Assalamu'alaikum. Arin H. Widhi

Senin, 12 Mei 2014

Diskusi dan Baca Puisi "Nadi Hang Tuah"


Oleh Raudal Tanjung Banua
DISKUSI DAN BACA PUISI "NADI HANG TUAH"
Bersama Sapardi Djoko Damono, Al-Azhar, Tan Lioe Ie, dan lain-lain

Lembaga Kajian Kebudayaan Akar Indonesia (LK2AI) mengadakan peluncuran buku puisi menguak negeri airmata: nadi hang tuah bertempat di Amphitheater, Taman Budaya Yogyakarta, Sabtu, 10 April 2010 mulai pukul 19.00 WIB. Buku setebal 300 halaman yang diterbitkan Akar Indonesia tahun 2010 itu, merupakan karya Abdul Kadir Ibrahim (Akib), seorang penyair Indonesia kelahiran Natuna, dan sekarang bermukim di Tanjungpinang, Propinsi Kepulauan Riau (Kepri).

Acara terbuka untuk umum dan gratis tersebut, akan diisi diskusi sastra oleh Prof. Dr. Sapardi Djoko Damono, sastrawan yang juga guru besar Fakultas Sastra UI dan Al Azhar, budayawan Melayu Riau, dipandu sastrawan Joni Ariadinata. Selain itu, Walikota Tanjungpinang, Hj. Suryatati A. Manan dan tokoh pers Riau yang juga seorang pengarang, Rida K. Liamsi, akan hadir sebagai pembanding.

Kegiatan ini disemarakkan pembacaan dan musikalisasi puisi yang menampilkan Bambang Darto, Iman Rohmansyah, Hoesnizar Hood, Tan Lioe Ie, kelompok Sobaya dan Abdul Kadir Ibrahim sendiri. Mereka akan membacakan dan menggubah puisi-puisi Akib yang kaya khazanah Melayu, dengan tipografi yang unik, mengingatkan konsepsi “puisi mantra” Sutardji Calzoum Bachri, meski memiliki capaian masing-masing, sebagaimana juga Ibrahim Sattah, penyair Riau lainnya. Uniknya lagi, dalam berbagai kesempatan Akib menulis puisinya dengan aksara Arab-Melayu atau aksara pegon yang sudah mulai punah, karena itu sejumlah puisi beraksara “Arab gundul” itu tetap dipertahankan di dalam buku yang diluncurkan.
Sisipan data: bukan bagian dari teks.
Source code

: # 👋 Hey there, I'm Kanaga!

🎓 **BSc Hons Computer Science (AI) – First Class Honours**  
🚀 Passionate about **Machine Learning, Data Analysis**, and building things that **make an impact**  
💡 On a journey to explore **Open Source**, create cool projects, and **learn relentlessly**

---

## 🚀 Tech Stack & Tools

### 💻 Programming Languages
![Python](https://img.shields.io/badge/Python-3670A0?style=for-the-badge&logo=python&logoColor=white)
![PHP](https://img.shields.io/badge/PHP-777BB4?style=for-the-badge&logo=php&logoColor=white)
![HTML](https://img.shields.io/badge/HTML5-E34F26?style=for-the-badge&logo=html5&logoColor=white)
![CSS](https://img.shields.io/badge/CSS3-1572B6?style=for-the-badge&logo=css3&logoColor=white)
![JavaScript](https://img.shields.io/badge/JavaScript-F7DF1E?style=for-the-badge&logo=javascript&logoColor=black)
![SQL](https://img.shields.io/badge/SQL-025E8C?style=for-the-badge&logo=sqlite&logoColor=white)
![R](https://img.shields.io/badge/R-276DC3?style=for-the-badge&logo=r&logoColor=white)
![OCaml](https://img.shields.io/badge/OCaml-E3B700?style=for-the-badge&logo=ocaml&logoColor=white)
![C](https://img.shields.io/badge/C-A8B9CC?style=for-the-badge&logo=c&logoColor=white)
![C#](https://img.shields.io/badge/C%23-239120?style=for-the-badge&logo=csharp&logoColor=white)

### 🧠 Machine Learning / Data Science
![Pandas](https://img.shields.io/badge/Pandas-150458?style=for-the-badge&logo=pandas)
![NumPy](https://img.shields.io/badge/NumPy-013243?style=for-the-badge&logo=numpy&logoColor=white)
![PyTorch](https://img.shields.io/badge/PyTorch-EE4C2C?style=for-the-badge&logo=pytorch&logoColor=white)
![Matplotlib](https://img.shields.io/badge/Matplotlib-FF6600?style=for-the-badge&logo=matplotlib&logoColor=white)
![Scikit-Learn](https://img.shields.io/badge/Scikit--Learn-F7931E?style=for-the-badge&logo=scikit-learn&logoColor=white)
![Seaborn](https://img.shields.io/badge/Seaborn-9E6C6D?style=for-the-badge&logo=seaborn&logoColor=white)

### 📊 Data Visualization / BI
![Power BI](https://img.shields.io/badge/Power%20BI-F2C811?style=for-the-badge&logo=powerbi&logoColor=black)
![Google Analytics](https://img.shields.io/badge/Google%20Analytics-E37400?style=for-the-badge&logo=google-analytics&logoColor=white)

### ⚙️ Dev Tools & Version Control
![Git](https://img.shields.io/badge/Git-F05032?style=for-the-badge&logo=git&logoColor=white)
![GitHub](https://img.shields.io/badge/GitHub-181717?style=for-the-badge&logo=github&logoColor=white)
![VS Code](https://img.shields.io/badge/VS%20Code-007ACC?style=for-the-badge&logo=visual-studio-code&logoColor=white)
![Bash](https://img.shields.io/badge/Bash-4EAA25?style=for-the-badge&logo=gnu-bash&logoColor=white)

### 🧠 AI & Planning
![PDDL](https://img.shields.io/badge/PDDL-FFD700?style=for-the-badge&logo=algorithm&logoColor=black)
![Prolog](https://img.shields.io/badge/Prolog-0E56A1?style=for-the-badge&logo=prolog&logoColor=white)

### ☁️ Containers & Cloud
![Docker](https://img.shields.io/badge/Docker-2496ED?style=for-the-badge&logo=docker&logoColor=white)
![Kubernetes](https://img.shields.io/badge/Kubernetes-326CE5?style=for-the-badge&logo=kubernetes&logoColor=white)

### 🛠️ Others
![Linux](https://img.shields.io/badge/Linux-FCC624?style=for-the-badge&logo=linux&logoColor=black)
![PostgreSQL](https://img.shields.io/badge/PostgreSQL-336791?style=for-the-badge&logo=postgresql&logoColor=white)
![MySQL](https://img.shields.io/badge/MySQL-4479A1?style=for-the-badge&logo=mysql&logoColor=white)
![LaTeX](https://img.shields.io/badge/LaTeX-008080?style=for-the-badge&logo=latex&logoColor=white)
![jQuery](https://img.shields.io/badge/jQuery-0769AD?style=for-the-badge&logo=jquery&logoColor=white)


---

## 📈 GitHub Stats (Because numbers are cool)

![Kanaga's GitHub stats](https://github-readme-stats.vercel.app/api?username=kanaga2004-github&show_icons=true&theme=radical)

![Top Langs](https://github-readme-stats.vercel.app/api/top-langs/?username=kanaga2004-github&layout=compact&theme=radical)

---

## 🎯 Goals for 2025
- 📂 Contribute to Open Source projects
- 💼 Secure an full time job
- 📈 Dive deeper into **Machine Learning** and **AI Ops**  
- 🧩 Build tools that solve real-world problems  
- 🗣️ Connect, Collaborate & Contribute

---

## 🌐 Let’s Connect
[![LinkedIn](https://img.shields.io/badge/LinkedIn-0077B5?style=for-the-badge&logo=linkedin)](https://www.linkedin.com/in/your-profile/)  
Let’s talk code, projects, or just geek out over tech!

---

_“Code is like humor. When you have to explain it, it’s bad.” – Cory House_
Menurut Nur Wahida Idris, ketua penerbit Akar dan salah seorang panitia, kegiatan ini sengaja dilaksanakan pada bulan April karena sekaligus ditujukan memperingati hari wafatnya Chairil Anwar. Selain itu, juga untuk mengumumkan di hadapan publik Yogyakarta bahwa Tanjungpinang yang terpilih sebagai tuan rumah Temu Sastrawan Indonesia (TSI) III, siap melaksanakan event tersebut bulan Oktober mendatang.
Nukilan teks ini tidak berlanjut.